Perhaps the most challenging choice we face as a nation in November, or whenever, will be to decide what kind of a country we want to be - what will define us as a people. Politicians may recalibrate their positions about "core" values and pose alternative views about everything from health care to defense to the environment. But in the end when partisan gibberish is swept away, the expressed values that remain will serve as a definitive barometer of our better selves and our future conduct.
Sadly as Bill Moyers has said, "our democracy has gone off the rails." Many of the virtuous goals to which our founders ascribed have deteriorated into waves of influence-peddling and mind-numbing partisanship. Angry rhetoric has taken the place of meaningful discourse so that it makes perfect sense that the Republican base sidesteps issues and decides instead that making Obama "a one-term president" is the ultimate goal and however that end may be achieved is the way to proceed. This objective is often fleshed out by denying or ignoring the obvious fault lines in our political configuration.
No mainstream candidate admits to the racist implications of what has come to be known as "the southern strategy." In fact this framework is referenced without shame or regret though it has little to do with geographical placement and everything to do with parochial politics.

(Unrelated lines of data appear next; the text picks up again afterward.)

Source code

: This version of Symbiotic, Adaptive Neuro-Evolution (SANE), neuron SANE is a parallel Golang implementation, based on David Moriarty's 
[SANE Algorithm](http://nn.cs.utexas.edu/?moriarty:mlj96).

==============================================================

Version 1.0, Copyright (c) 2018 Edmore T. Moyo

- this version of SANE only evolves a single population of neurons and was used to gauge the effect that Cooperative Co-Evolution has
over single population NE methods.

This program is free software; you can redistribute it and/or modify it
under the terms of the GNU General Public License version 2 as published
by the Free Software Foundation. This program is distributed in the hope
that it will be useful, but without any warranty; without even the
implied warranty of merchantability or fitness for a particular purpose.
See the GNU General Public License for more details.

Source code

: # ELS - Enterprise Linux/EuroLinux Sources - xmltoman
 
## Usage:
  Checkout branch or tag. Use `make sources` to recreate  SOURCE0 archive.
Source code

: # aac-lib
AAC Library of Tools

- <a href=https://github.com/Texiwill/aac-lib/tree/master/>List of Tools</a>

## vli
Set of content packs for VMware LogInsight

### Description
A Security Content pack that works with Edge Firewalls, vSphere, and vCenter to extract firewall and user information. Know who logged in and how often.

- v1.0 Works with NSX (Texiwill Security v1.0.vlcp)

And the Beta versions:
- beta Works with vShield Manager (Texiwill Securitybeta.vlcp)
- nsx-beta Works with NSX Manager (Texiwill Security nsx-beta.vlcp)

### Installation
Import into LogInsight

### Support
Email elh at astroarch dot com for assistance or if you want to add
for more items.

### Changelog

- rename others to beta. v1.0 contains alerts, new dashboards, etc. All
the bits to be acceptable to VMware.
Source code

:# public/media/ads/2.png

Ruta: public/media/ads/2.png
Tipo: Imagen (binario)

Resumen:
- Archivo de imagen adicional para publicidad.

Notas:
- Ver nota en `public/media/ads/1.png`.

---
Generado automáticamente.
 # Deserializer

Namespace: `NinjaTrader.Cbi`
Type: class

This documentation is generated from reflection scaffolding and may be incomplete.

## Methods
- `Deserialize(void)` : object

It isn't just that nothing of importance is accomplished and that our goals have become limited and narrow, but rather that we are losing a sense of who we are and why we matter. We‘re not just standing still - we are retreating - despite the protestations of those who keep insisting we are "exceptional" no matter how far we stray from our higher purpose.
Newt Gingrich turns back the clock when he rails at Occupy demonstrators as if they were the raggedy remnants of Woodstock. Gingrich and others were never able to relate to those who gathered in upstate New York in the sixties - not their issues, or their anti-war message. Today's Occupy protestors are nothing like the population that lingered in the fields at Woodstock. And, although detractors like Gingrich would like to apply the same language they used back then - take a bath, get a job and so on - that line of attack is totally misplaced and irrelevant. Many of the demonstrators today are out of work with little hope of finding employment any time soon, nor are they un-bathed, poorly spoken or without ambition. But they exemplify the economic hurdles today's workers face in a social framework that favors the already rich and scorns everyone else.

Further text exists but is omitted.